* [Provided data]:
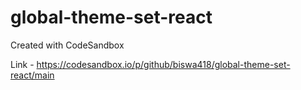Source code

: # global-theme-set-react
Created with CodeSandbox

Link - https://codesandbox.io/p/github/biswa418/global-theme-set-react/main
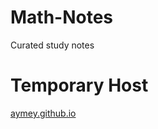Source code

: # Math-Notes
Curated study notes

# Temporary Host
[aymey.github.io](https://aymey.github.io/Math-Notes/output/Math-Notes.pdf)
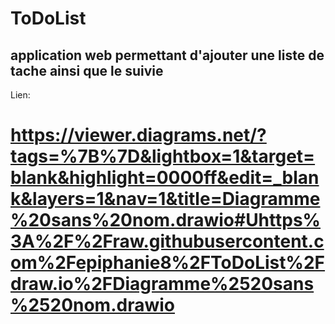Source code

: # ToDoList
## application web permettant d'ajouter une liste de tache ainsi que le suivie


Lien: 
# https://viewer.diagrams.net/?tags=%7B%7D&lightbox=1&target=blank&highlight=0000ff&edit=_blank&layers=1&nav=1&title=Diagramme%20sans%20nom.drawio#Uhttps%3A%2F%2Fraw.githubusercontent.com%2Fepiphanie8%2FToDoList%2Fdraw.io%2FDiagramme%2520sans%2520nom.drawio
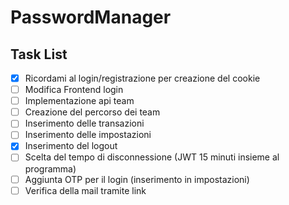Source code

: # PasswordManager

## Task List
- [x] Ricordami al login/registrazione per creazione del cookie
- [ ] Modifica Frontend login
- [ ] Implementazione api team
- [ ] Creazione del percorso dei team
- [ ] Inserimento delle transazioni
- [ ] Inserimento delle impostazioni
- [x] Inserimento del logout
- [ ] Scelta del tempo di disconnessione (JWT 15 minuti insieme al programma)
- [ ] Aggiunta OTP per il login (inserimento in impostazioni)
- [ ] Verifica della mail tramite link
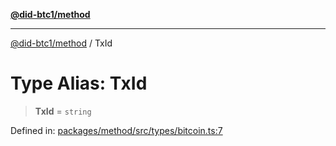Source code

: [**@did-btc1/method**](../README.md)

***

[@did-btc1/method](../globals.md) / TxId

# Type Alias: TxId

> **TxId** = `string`

Defined in: [packages/method/src/types/bitcoin.ts:7](https://github.com/dcdpr/did-btc1-js/blob/4ab6f9915d95beed9bc633644c9db1539395f512/packages/method/src/types/bitcoin.ts#L7)
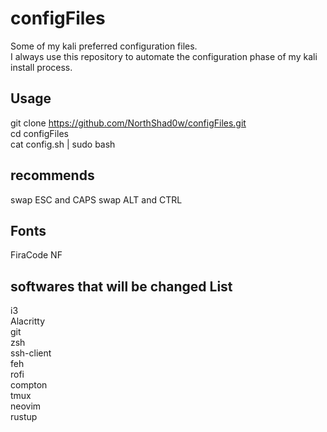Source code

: # configFiles

Some of my kali preferred configuration files.  
I always use this repository to automate the configuration phase of my kali install process.

## Usage

git clone https://github.com/NorthShad0w/configFiles.git  
cd configFiles  
cat config.sh | sudo bash  

## recommends
swap ESC and CAPS
swap ALT and CTRL
## Fonts

FiraCode NF

## softwares that will be changed List

i3  
Alacritty  
git  
zsh  
ssh-client  
feh  
rofi  
compton  
tmux  
neovim    
rustup  
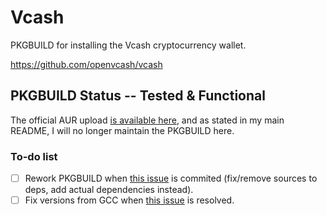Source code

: # Vcash
PKGBUILD for installing the Vcash cryptocurrency wallet.  

https://github.com/openvcash/vcash  

## PKGBUILD Status -- Tested & Functional
The official AUR upload [is available here](https://aur.archlinux.org/packages/vcash/), and as stated in my main README, I will no longer maintain the PKGBUILD here.

### To-do list  
- [ ] Rework PKGBUILD when [this issue](https://github.com/openvcash/vcash/pull/4) is commited (fix/remove sources to deps, add actual dependencies instead).
- [ ] Fix versions from GCC when [this issue](https://github.com/openvcash/vcash/issues/14) is resolved.
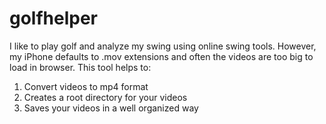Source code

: # golfhelper

I like to play golf and analyze my swing using online swing tools. However, my iPhone defaults to .mov extensions and often the videos are too big to load in browser.
This tool helps to:
1. Convert videos to mp4 format
2. Creates a root directory for your videos
3. Saves your videos in a well organized way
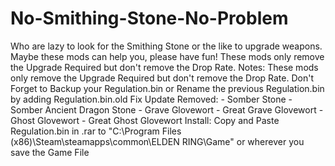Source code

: # No-Smithing-Stone-No-Problem
Who are lazy to look for the Smithing Stone or the like to upgrade weapons. Maybe these mods can help you, please have fun! These mods only remove the Upgrade Required but don't remove the Drop Rate.   Notes: These mods only remove the Upgrade Required but don't remove the Drop Rate. Don't Forget to Backup your Regulation.bin or Rename the previous Regulation.bin by adding Regulation.bin.old  Fix Update Removed: - Somber Stone - Somber Ancient Dragon Stone - Grave Glovewort - Great Grave Glovewort - Ghost Glovewort - Great Ghost Glovewort  Install: Copy and Paste Regulation.bin in .rar to "C:\Program Files (x86)\Steam\steamapps\common\ELDEN RING\Game" or wherever you save the Game File

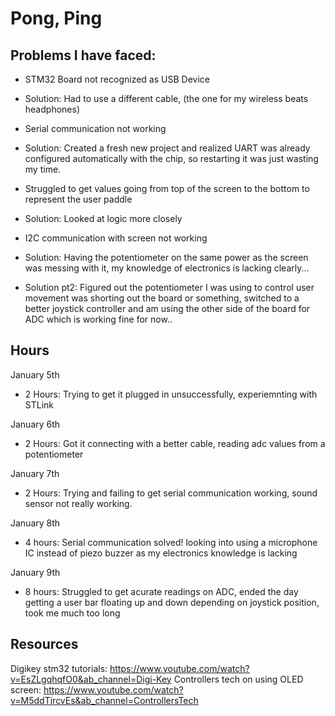 # Pong, Ping

## Problems I have faced:

- STM32 Board not recognized as USB Device
- Solution: Had to use a different cable, (the one for my wireless beats headphones)

- Serial communication not working
- Solution: Created a fresh new project and realized UART was already configured automatically with the chip, so restarting it was just wasting my time.

- Struggled to get values going from top of the screen to the bottom to represent the user paddle
- Solution: Looked at logic more closely

- I2C communication with screen not working
- Solution: Having the potentiometer on the same power as the screen was messing with it, my knowledge of electronics is lacking clearly...
- Solution pt2: Figured out the potentiometer I was using to control user movement was shorting out the board or something, switched to a better joystick controller and am using the other side of the board for ADC which is working fine for now..


## Hours

January 5th
- 2 Hours: Trying to get it plugged in unsuccessfully, experiemnting with STLink

January 6th
- 2 Hours: Got it connecting with a better cable, reading adc values from a potentiometer

January 7th
- 2 Hours: Trying and failing to get serial communication working, sound sensor not really working.

January 8th
- 4 hours: Serial communication solved! looking into using a microphone IC instead of piezo buzzer as my electronics knowledge is lacking

January 9th
- 8 hours: Struggled to get acurate readings on ADC, ended the day getting a user bar floating up and down depending on joystick position, took me much too long


## Resources

Digikey stm32 tutorials: https://www.youtube.com/watch?v=EsZLgqhqfO0&ab_channel=Digi-Key
Controllers tech on using OLED screen: https://www.youtube.com/watch?v=M5ddTjrcvEs&ab_channel=ControllersTech

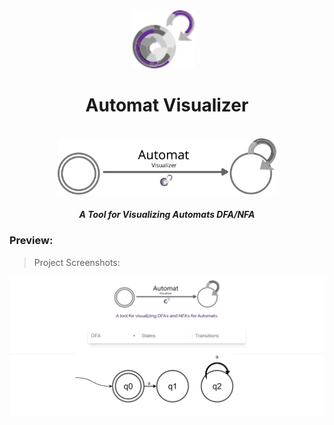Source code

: <div align="center">
  <img src="src\images\AutomatVisualizerIconSVG.svg" width="100" style="margin-right: 10px;">

# Automat Visualizer

</div>

<br>
<div align="center">
<img src="src\images\AutomatVisualizerLogoSVG.svg" width="350">
</div>

<div align="center">
  <h5>A Tool for Visualizing Automats DFA/NFA</h5>
</div>

### Preview:

> Project Screenshots:

<img src="AppScreenshot.png">
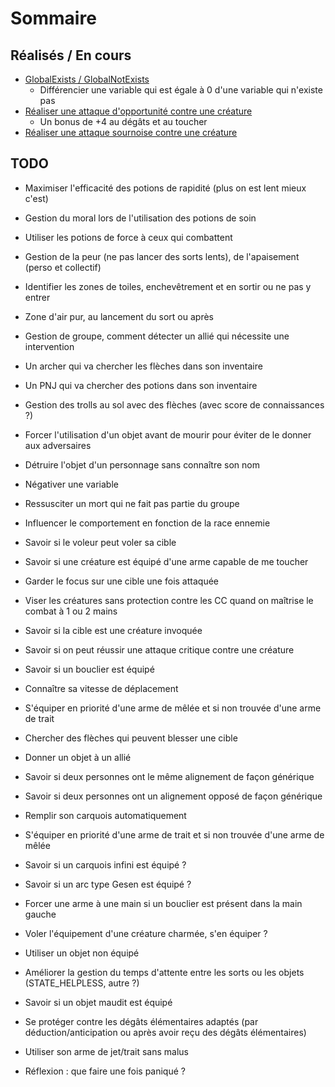 # Sommaire

## Réalisés / En cours

- [GlobalExists / GlobalNotExists](/snippet/globalexists)
  - Différencier une variable qui est égale à 0 d'une variable qui n'existe pas
- [Réaliser une attaque d'opportunité contre une créature](/snippet/opportunityattack)
  - Un bonus de +4 au dégâts et au toucher
- [Réaliser une attaque sournoise contre une créature](/snippet/backstab)





## TODO

* Maximiser l'efficacité des potions de rapidité (plus on est lent mieux c'est)
* Gestion du moral lors de l'utilisation des potions de soin
* Utiliser les potions de force à ceux qui combattent
* Gestion de la peur (ne pas lancer des sorts lents), de l'apaisement (perso et collectif)
* Identifier les zones de toiles, enchevêtrement et en sortir ou ne pas y entrer
* Zone d'air pur, au lancement du sort ou après
* Gestion de groupe, comment détecter un allié qui nécessite une intervention
* Un archer qui va chercher les flèches dans son inventaire
* Un PNJ qui va chercher des potions dans son inventaire
* Gestion des trolls au sol avec des flèches (avec score de connaissances ?)
* Forcer l'utilisation d'un objet avant de mourir pour éviter de le donner aux adversaires
* Détruire l'objet d'un personnage sans connaître son nom
* Négativer une variable
* Ressusciter un mort qui ne fait pas partie du groupe
* Influencer le comportement en fonction de la race ennemie
* Savoir si le voleur peut voler sa cible
* Savoir si une créature est équipé d'une arme capable de me toucher
* Garder le focus sur une cible une fois attaquée
* Viser les créatures sans protection contre les CC quand on maîtrise le combat à 1 ou 2 mains
* Savoir si la cible est une créature invoquée
* Savoir si on peut réussir une attaque critique contre une créature
* Savoir si un bouclier est équipé
* Connaître sa vitesse de déplacement
* S'équiper en priorité d'une arme de mêlée et si non trouvée d'une arme de trait
* Chercher des flèches qui peuvent blesser une cible
* Donner un objet à un allié
* Savoir si deux personnes ont le même alignement de façon générique
* Savoir si deux personnes ont un alignement opposé de façon générique
* Remplir son carquois automatiquement
* S'équiper en priorité d'une arme de trait et si non trouvée d'une arme de mêlée
* Savoir si un carquois infini est équipé ?
* Savoir si un arc type Gesen est équipé ?
* Forcer une arme à une main si un bouclier est présent dans la main gauche
* Voler l'équipement d'une créature charmée, s'en équiper ?
* Utiliser un objet non équipé
* Améliorer la gestion du temps d'attente entre les sorts ou les objets (STATE_HELPLESS, autre ?)
* Savoir si un objet maudit est équipé
* Se protéger contre les dégâts élémentaires adaptés (par déduction/anticipation ou après avoir reçu des dégâts élémentaires)
* Utiliser son arme de jet/trait sans malus


* Réflexion : que faire une fois paniqué ?

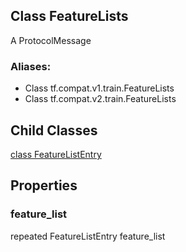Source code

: ## Class FeatureLists
A ProtocolMessage
### Aliases:
- Class tf.compat.v1.train.FeatureLists
- Class tf.compat.v2.train.FeatureLists
## Child Classes
[class FeatureListEntry](https://tensorflow.google.cn/api_docs/python/tf/train/FeatureLists/FeatureListEntry)

## Properties
### feature_list
repeated FeatureListEntry feature_list
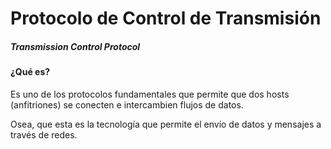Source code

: # Protocolo de Control de Transmisión
##### Transmission Control Protocol

#### ¿Qué es?
Es uno de los protocolos fundamentales que permite que dos hosts (anfitriones) se conecten e intercambien flujos de datos.

Osea, que esta es la tecnología que permite el envío de datos y mensajes a través de redes.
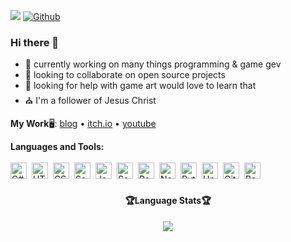 ![](https://visitor-badge.laobi.icu/badge?page_id=cazterk.cazterk) [![Github](https://img.shields.io/github/followers/cazterk?label=Follow&style=social)](https://github.com/cazterk)

### Hi there 👋
- 🔭 currently working on many things programming & game gev 
- 👯 looking to collaborate on open source projects
- 🤔 looking for help with game art would love to learn that
- ⛪ I'm a follower of Jesus Christ 

**My Work**🖥️: [blog](https://www.terklog.com/) • [itch.io](https://cazterk.itch.io/) • [youtube](https://www.youtube.com/c/cazterk) 

**Languages and Tools:**  
<br/>
<img align="left" alt="C#" width="26px" src="https://cdn.jsdelivr.net/gh/devicons/devicon/icons/csharp/csharp-original.svg#dark-mode-only" style="padding-right:5px;" />
<img align="left" alt="HTML5" width="26px" src="https://cdn.jsdelivr.net/gh/devicons/devicon/icons/html5/html5-original.svg#light-mode-only" style="padding-right:5px;" />
<img align="left" alt="CSS3" width="26px" src="https://cdn.jsdelivr.net/gh/devicons/devicon/icons/css3/css3-original.svg#dark-mode-only" style="padding-right:5px;" />
<img align="left" alt="Sass" width="26px" src="https://cdn.jsdelivr.net/gh/devicons/devicon/icons/sass/sass-original.svg#light-mode-only" style="padding-right:5px;" />
<img align="left" alt="JavaScript" width="26px" src="https://cdn.jsdelivr.net/gh/devicons/devicon/icons/javascript/javascript-original.svg#dark-mode-only" style="padding-right:5px;" />
<img align="left" alt="Sass" width="26px" src="https://cdn.jsdelivr.net/gh/devicons/devicon/icons/sass/sass-original.svg#light-mode-only" style="padding-right:5px;" />
<img align="left" alt="React" width="26px" src="https://cdn.jsdelivr.net/gh/devicons/devicon/icons/react/react-original.svg#dark-mode-only" style="padding-right:5px;" />
<img align="left" alt="NodeJS" width="26px" src="https://cdn.jsdelivr.net/gh/devicons/devicon/icons/nodejs/nodejs-original-wordmark.svg#dark-mode-only" style="padding-right:5px;" />
<img align="left" alt="Python" width="26px" src="https://cdn.jsdelivr.net/gh/devicons/devicon/icons/python/python-original.svg#dark-mode-only" style="padding-right:5px;" />
<img align="left" alt="Unity" width="26px" src="https://cdn.jsdelivr.net/gh/devicons/devicon/icons/unity/unity-original.svg#dark-mode-only" style="padding-right:5px;" />
<img align="left" alt="Git" width="26px" src="https://cdn.jsdelivr.net/gh/devicons/devicon/icons/git/git-original.svg#dark-mode-only" style="padding-right:5px;" />
<img align="left" alt="Bash" width="26px" src="https://cdn.jsdelivr.net/gh/devicons/devicon/icons/bash/bash-plain.svg#dark-mode-only" style="padding-right:5px;" />

<br/>



<h4 align="center">🏆Language Stats🏆<h4>
<p align="center" >
        <img src="https://github-readme-stats.vercel.app/api/top-langs/?username=cazterk&hide_border=true&theme=tokyonight&layout=compact">                                                                                              
</p >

* [Task prompt]: Output should consist of the lines above from the one with "cd configFiles" down to the one with "This tool helps", exact and without pictures.

* [Answer section]:
cd configFiles  
cat config.sh | sudo bash  

## recommends
swap ESC and CAPS
swap ALT and CTRL
## Fonts

FiraCode NF

## softwares that will be changed List

i3  
Alacritty  
git  
zsh  
ssh-client  
feh  
rofi  
compton  
tmux  
neovim    
rustup  
Source code

: # Vcash
PKGBUILD for installing the Vcash cryptocurrency wallet.  

https://github.com/openvcash/vcash  

## PKGBUILD Status -- Tested & Functional
The official AUR upload [is available here](https://aur.archlinux.org/packages/vcash/), and as stated in my main README, I will no longer maintain the PKGBUILD here.

### To-do list  
- [ ] Rework PKGBUILD when [this issue](https://github.com/openvcash/vcash/pull/4) is commited (fix/remove sources to deps, add actual dependencies instead).
- [ ] Fix versions from GCC when [this issue](https://github.com/openvcash/vcash/issues/14) is resolved.
Source code

: # golfhelper

I like to play golf and analyze my swing using online swing tools. However, my iPhone defaults to .mov extensions and often the videos are too big to load in browser.
This tool helps to:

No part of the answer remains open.